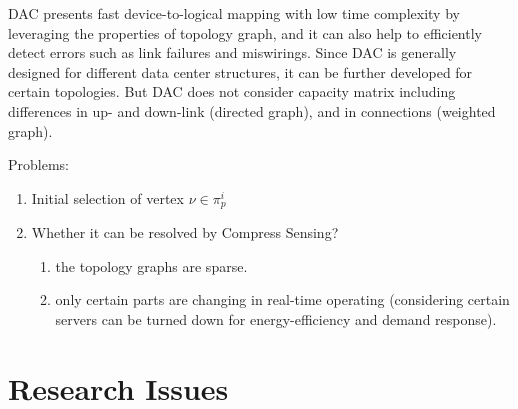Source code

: \documentclass[journal,onecolumn,11pt]{IEEEtran}
\begin{document}
DAC \cite{Chen:2010:GAA:1851182.1851190} presents fast device-to-logical mapping with low time complexity by leveraging the properties of topology graph, and it can also help to efficiently detect errors such as link failures and miswirings. Since DAC is generally designed for different data center structures, it can be further developed for certain topologies. But DAC does not consider capacity matrix including differences in up- and down-link (directed graph), and in connections (weighted graph).


Problems:
\begin{enumerate}
  \item Initial selection of vertex $\nu\in\pi_p^i$
  \item Whether it can be resolved by Compress Sensing?
  \begin{enumerate}
    \item the topology graphs are sparse.
    \item only certain parts are changing in real-time operating (considering certain servers can be turned down for energy-efficiency and demand response).
  \end{enumerate}
\end{enumerate}

\section{Research Issues}
\end{document}
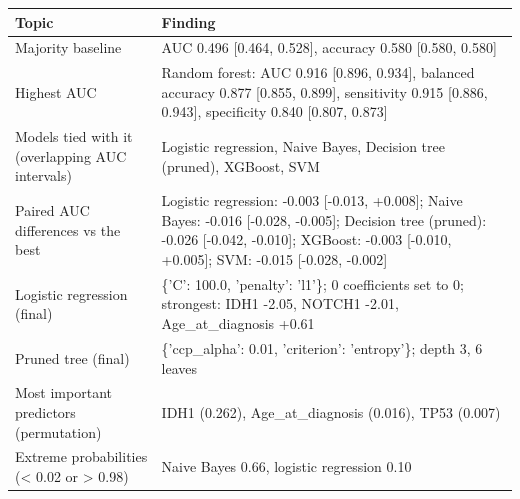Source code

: \begin{tabular}{p{4.5cm}p{10.5cm}}
\toprule
\textbf{Topic} & \textbf{Finding} \\
\midrule
Majority baseline & AUC 0.496 [0.464, 0.528], accuracy 0.580 [0.580, 0.580] \\
Highest AUC & Random forest: AUC 0.916 [0.896, 0.934], balanced accuracy 0.877 [0.855, 0.899], sensitivity 0.915 [0.886, 0.943], specificity 0.840 [0.807, 0.873] \\
Models tied with it (overlapping AUC intervals) & Logistic regression, Naive Bayes, Decision tree (pruned), XGBoost, SVM \\
Paired AUC differences vs the best & Logistic regression: -0.003 [-0.013, +0.008]; Naive Bayes: -0.016 [-0.028, -0.005]; Decision tree (pruned): -0.026 [-0.042, -0.010]; XGBoost: -0.003 [-0.010, +0.005]; SVM: -0.015 [-0.028, -0.002] \\
Logistic regression (final) & \{'C': 100.0, 'penalty': 'l1'\}; 0 coefficients set to 0; strongest: IDH1 -2.05, NOTCH1 -2.01, Age\_at\_diagnosis +0.61 \\
Pruned tree (final) & \{'ccp\_alpha': 0.01, 'criterion': 'entropy'\}; depth 3, 6 leaves \\
Most important predictors (permutation) & IDH1 (0.262), Age\_at\_diagnosis (0.016), TP53 (0.007) \\
Extreme probabilities (< 0.02 or > 0.98) & Naive Bayes 0.66, logistic regression 0.10 \\
\bottomrule
\end{tabular}
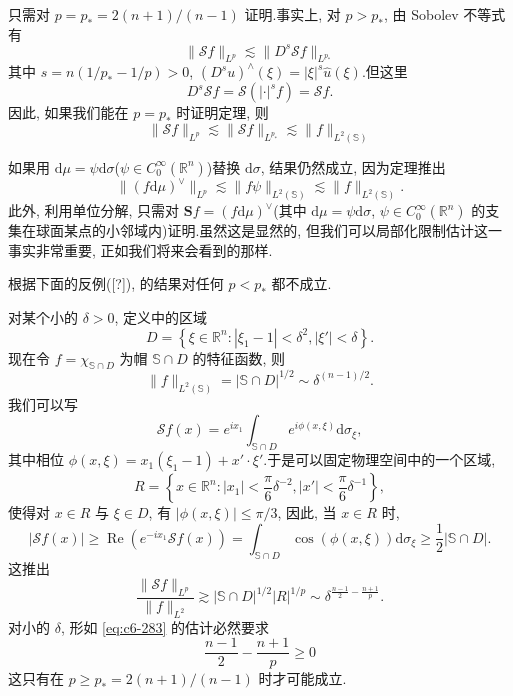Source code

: \begin{remark}\label{rem:c6-8.4}
只需对 $p = p_* = 2(n+1)/(n-1)$ 证明.事实上, 对 $p > p_*$, 由 Sobolev 不等式有
\[
\|\mathcal{S} f\|_{L^p} \lesssim \|D^s \mathcal{S} f\|_{L^{p_*}}
\]
其中 $s = n(1/p_* - 1/p) > 0$, $(D^s u)^\wedge (\xi) = |\xi|^s \hat{u}(\xi)$.但这里
\[
D^s \mathcal{S} f = \mathcal{S}(|\cdot|^s f) = \mathcal{S} f.
\]
因此, 如果我们能在 $p = p_*$ 时证明定理, 则
\[
\|\mathcal{S} f\|_{L^p} \lesssim \|\mathcal{S} f\|_{L^{p_*}} \lesssim \|f\|_{L^2(\mathbb{S})}
\]
\end{remark}

\begin{remark}\label{rem:c6-8.5}
如果用 $\mathrm{d}\mu = \psi \mathrm{d}\sigma$($\psi \in C_0^\infty(\mathbb{R}^n)$)替换 $\mathrm{d}\sigma$, 结果仍然成立, 因为定理推出
\[
\|(f \mathrm{d}\mu)^\vee\|_{L^p} \lesssim \|f \psi\|_{L^2(\mathbb{S})} \lesssim \|f\|_{L^2(\mathbb{S})}.
\]
此外, 利用单位分解, 只需对 $\boldsymbol{S} f = (f \mathrm{d}\mu)^\vee$(其中 $\mathrm{d}\mu = \psi \mathrm{d}\sigma$, $\psi \in C_0^\infty(\mathbb{R}^n)$ 的支集在球面某点的小邻域内)证明.虽然这是显然的, 但我们可以局部化限制估计这一事实非常重要, 正如我们将来会看到的那样.
\end{remark}


根据下面的反例([?]),  的结果对任何 $p < p_*$ 都不成立.

对某个小的 $\delta > 0$, 定义中的区域
\[
D = \left\{\xi \in \mathbb{R}^n: |\xi_1 - 1| < \delta^2, |\xi'| < \delta\right\}.
\]
现在令 $f = \chi_{\mathbb{S} \cap D}$ 为帽 $\mathbb{S} \cap D$ 的特征函数, 则
\[
\|f\|_{L^2(\mathbb{S})} = |\mathbb{S} \cap D|^{1/2} \sim \delta^{(n-1)/2}.
\]
我们可以写
\[
\mathcal{S} f(x) = e^{ix_1} \int_{\mathbb{S} \cap D} e^{i\phi(x, \xi)} \mathrm{d}\sigma_\xi,
\]
其中相位 $\phi(x, \xi) = x_1(\xi_1 - 1) + x' \cdot \xi'$.于是可以固定物理空间中的一个区域,
\[
R = \left\{x \in \mathbb{R}^n: |x_1| < \frac{\pi}{6} \delta^{-2}, |x'| < \frac{\pi}{6} \delta^{-1}\right\},
\]
使得对 $x \in R$ 与 $\xi \in D$, 有 $|\phi(x, \xi)| \le \pi/3$, 因此, 当 $x \in R$ 时,
\[
|\mathcal{S} f(x)| \geq \operatorname{Re}\left(e^{-ix_1} \mathcal{S} f(x)\right) = \int_{\mathbb{S} \cap D} \cos(\phi(x, \xi)) \mathrm{d}\sigma_\xi \geq \frac{1}{2} |\mathbb{S} \cap D|.
\]
这推出
\[
\frac{\|\mathcal{S} f\|_{L^p}}{\|f\|_{L^2}} \gtrsim |\mathbb{S} \cap D|^{1/2} |R|^{1/p} \sim \delta^{\frac{n-1}{2} - \frac{n+1}{p}}.
\]
对小的 $\delta$, 形如 \eqref{eq:c6-283} 的估计必然要求
\[
\frac{n-1}{2} - \frac{n+1}{p} \geq 0
\]
这只有在 $p \geq p_* = 2(n+1)/(n-1)$ 时才可能成立.

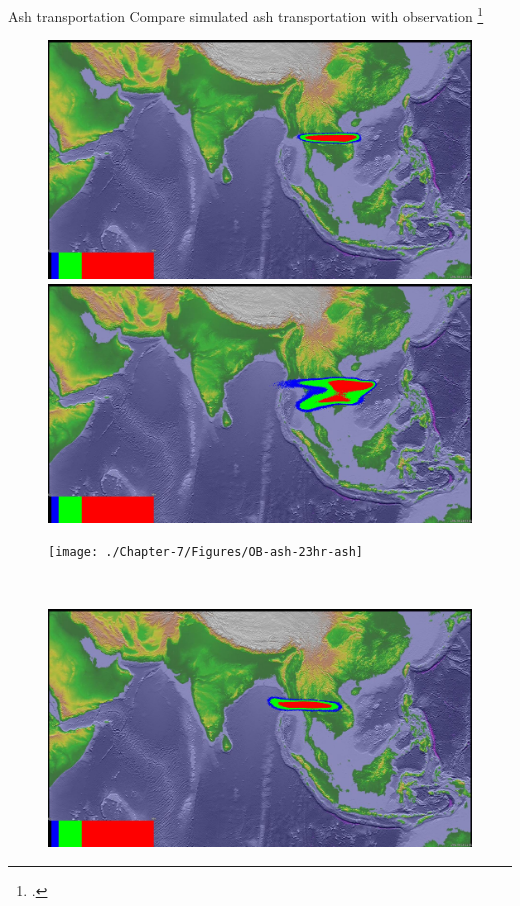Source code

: \documentclass{beamer}
\begin{document}
\begin{frame}{Ash transportation}
Compare simulated ash transportation with observation \footcite{guo2004particles}
\begin{figure}[!htb]
    \centering
    \begin{minipage}{.293\textwidth}
        \centering
        \includegraphics[width=0.99 \textwidth]{./Chapter-7/Figures/bent-23hr-ash}
    \end{minipage}%
    \begin{minipage}{.293\textwidth}
        \centering
        \includegraphics[width=0.99 \textwidth]{./Chapter-7/Figures/SPH-Plume-23hr-ash}
    \end{minipage}%
    \begin{minipage}{.293\textwidth}
        \centering
        \texttt{[image: ./Chapter-7/Figures/OB-ash-23hr-ash]}
    \end{minipage}%
    \\
        \begin{minipage}{.293\textwidth}
        \centering
        \includegraphics[width=0.99 \textwidth]{./Chapter-7/Figures/bent-31hr-ash}

\end{minipage}
\end{figure}
\end{frame}
\end{document}
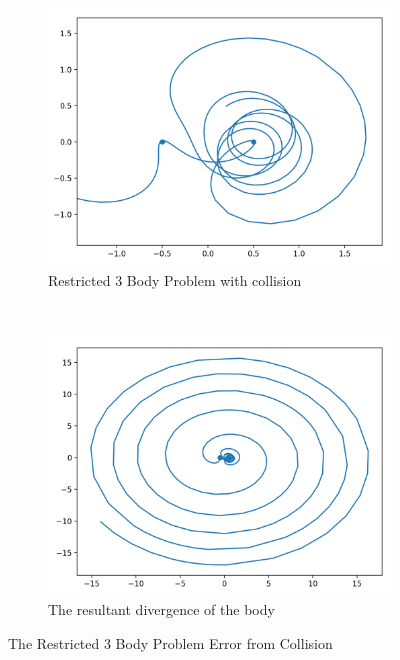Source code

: \documentclass{article}
\begin{document}
\begin{figure}[H]
    \centering
    \begin{subfigure}[b]{0.4\textwidth}
        \includegraphics[width=\textwidth]{images/r3b_collision.png}
        \caption{Restricted 3 Body Problem with collision}
        \label{fig:r3b_collision}
    \end{subfigure}
    ~
    \begin{subfigure}[b]{0.4\textwidth}
        \includegraphics[width=\textwidth]{images/r3b_collision_whole.png}
        \caption{The resultant divergence of the body}
        \label{fig:r3b_collision_whole}
    \end{subfigure}
    \caption{The Restricted 3 Body Problem Error from Collision}
    \label{fig:singularity}
\end{figure}
\end{document}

• Task to complete: Among the records, find all lines that include the string "final" and return them.

• Response:
Logistic regression (final) & \{'C': 100.0, 'penalty': 'l1'\}; 0 coefficients set to 0; strongest: IDH1 -2.05, NOTCH1 -2.01, Age\_at\_diagnosis +0.61 \\
Pruned tree (final) & \{'ccp\_alpha': 0.01, 'criterion': 'entropy'\}; depth 3, 6 leaves \\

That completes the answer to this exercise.